Reproduce the records below exactly, leaving out any pictures.

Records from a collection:
·····

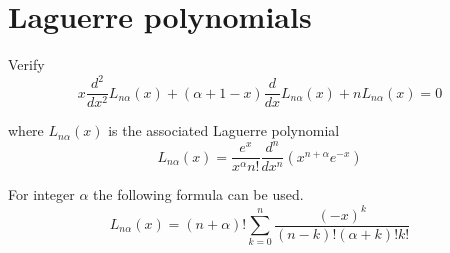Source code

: 

\section*{Laguerre polynomials}

Verify
\begin{equation*}
x\frac{d^2}{dx^2}L_{n\alpha}(x)+(\alpha+1-x)\frac{d}{dx}L_{n\alpha}(x)+nL_{n\alpha}(x)=0
\end{equation*}

where $L_{n\alpha}(x)$ is the associated Laguerre polynomial
\begin{equation*}
L_{n\alpha}(x)=\frac{e^x}{x^\alpha n!}\frac{d^n}{dx^n}(x^{n+\alpha}e^{-x})
\end{equation*}

For integer $\alpha$ the following formula can be used.
\begin{equation*}
L_{n\alpha}(x)=(n+\alpha)!\sum_{k=0}^n\frac{(-x)^k}{(n-k)!(\alpha+k)!k!}
\end{equation*}



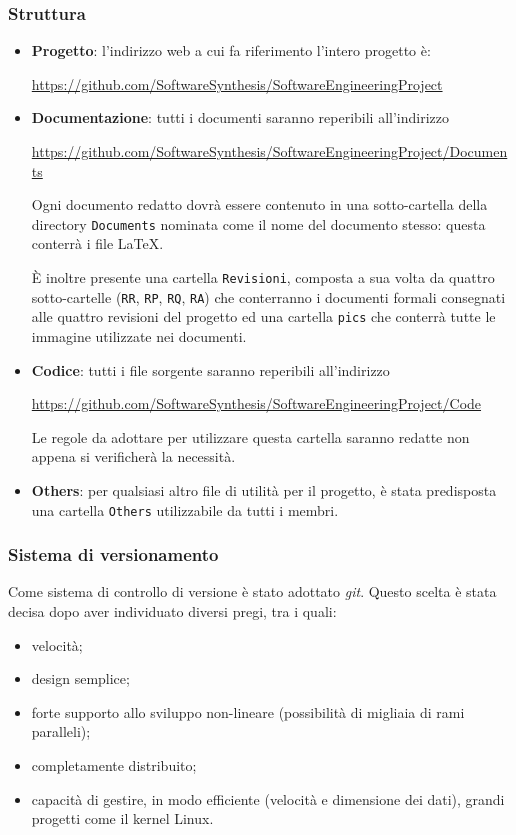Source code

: \subsubsection{Struttura}
\label{sec:struttura}
\begin{itemize}
\item \textbf{Progetto}: l'indirizzo web a cui fa riferimento l'intero progetto è: 
\begin{center}
\url{https://github.com/SoftwareSynthesis/SoftwareEngineeringProject}
\end{center} 
\item \textbf{Documentazione}: tutti i documenti saranno reperibili all'indirizzo
\begin{center}
\url{https://github.com/SoftwareSynthesis/SoftwareEngineeringProject/Documents}
\end{center}
Ogni documento redatto dovrà essere contenuto in una sotto-cartella della directory \verb+Documents+ nominata come il nome del documento stesso: questa conterrà i file \LaTeX.

È inoltre presente una cartella \verb+Revisioni+, composta a sua volta da quattro sotto-cartelle (\verb+RR+, \verb+RP+, \verb+RQ+, \verb+RA+) che conterranno i documenti formali consegnati alle quattro revisioni del progetto ed una cartella \verb+pics+ che conterrà tutte le immagine utilizzate nei documenti.
\item \textbf{Codice}: tutti i file sorgente saranno reperibili all'indirizzo
\begin{center}
\url{https://github.com/SoftwareSynthesis/SoftwareEngineeringProject/Code}
\end{center}
Le regole da adottare per utilizzare questa cartella saranno redatte non appena si verificherà la necessità.
\item \textbf{Others}: per qualsiasi altro file di utilità per il progetto, è stata predisposta una cartella \verb+Others+ utilizzabile da tutti i membri.
\end{itemize}

\subsubsection{Sistema di versionamento}
Come sistema di controllo di versione  è stato adottato \textit{git}. Questo scelta è stata decisa dopo aver individuato diversi pregi, tra i quali:
\begin{itemize}
\item velocità;
\item design semplice;
\item forte supporto allo sviluppo non-lineare (possibilità di migliaia di rami paralleli);
\item completamente distribuito;
\item capacità di gestire, in modo efficiente (velocità e dimensione dei dati), grandi progetti come il kernel Linux.
\end{itemize}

·····

**RESULT BELOW**
Source code

: 

\section*{Laguerre polynomials}

Verify
\begin{equation*}
x\frac{d^2}{dx^2}L_{n\alpha}(x)+(\alpha+1-x)\frac{d}{dx}L_{n\alpha}(x)+nL_{n\alpha}(x)=0
\end{equation*}

where $L_{n\alpha}(x)$ is the associated Laguerre polynomial
\begin{equation*}
L_{n\alpha}(x)=\frac{e^x}{x^\alpha n!}\frac{d^n}{dx^n}(x^{n+\alpha}e^{-x})
\end{equation*}

For integer $\alpha$ the following formula can be used.
\begin{equation*}
L_{n\alpha}(x)=(n+\alpha)!\sum_{k=0}^n\frac{(-x)^k}{(n-k)!(\alpha+k)!k!}
\end{equation*}



Source code

: \subsubsection{Struttura}
\label{sec:struttura}
\begin{itemize}
\item \textbf{Progetto}: l'indirizzo web a cui fa riferimento l'intero progetto è: 
\begin{center}
\url{https://github.com/SoftwareSynthesis/SoftwareEngineeringProject}
\end{center} 
\item \textbf{Documentazione}: tutti i documenti saranno reperibili all'indirizzo
\begin{center}
\url{https://github.com/SoftwareSynthesis/SoftwareEngineeringProject/Documents}
\end{center}
Ogni documento redatto dovrà essere contenuto in una sotto-cartella della directory \verb+Documents+ nominata come il nome del documento stesso: questa conterrà i file \LaTeX.

È inoltre presente una cartella \verb+Revisioni+, composta a sua volta da quattro sotto-cartelle (\verb+RR+, \verb+RP+, \verb+RQ+, \verb+RA+) che conterranno i documenti formali consegnati alle quattro revisioni del progetto ed una cartella \verb+pics+ che conterrà tutte le immagine utilizzate nei documenti.
\item \textbf{Codice}: tutti i file sorgente saranno reperibili all'indirizzo
\begin{center}
\url{https://github.com/SoftwareSynthesis/SoftwareEngineeringProject/Code}
\end{center}
Le regole da adottare per utilizzare questa cartella saranno redatte non appena si verificherà la necessità.
\item \textbf{Others}: per qualsiasi altro file di utilità per il progetto, è stata predisposta una cartella \verb+Others+ utilizzabile da tutti i membri.
\end{itemize}

\subsubsection{Sistema di versionamento}
Come sistema di controllo di versione  è stato adottato \textit{git}. Questo scelta è stata decisa dopo aver individuato diversi pregi, tra i quali:
\begin{itemize}
\item velocità;
\item design semplice;
\item forte supporto allo sviluppo non-lineare (possibilità di migliaia di rami paralleli);
\item completamente distribuito;
\item capacità di gestire, in modo efficiente (velocità e dimensione dei dati), grandi progetti come il kernel Linux.
\end{itemize}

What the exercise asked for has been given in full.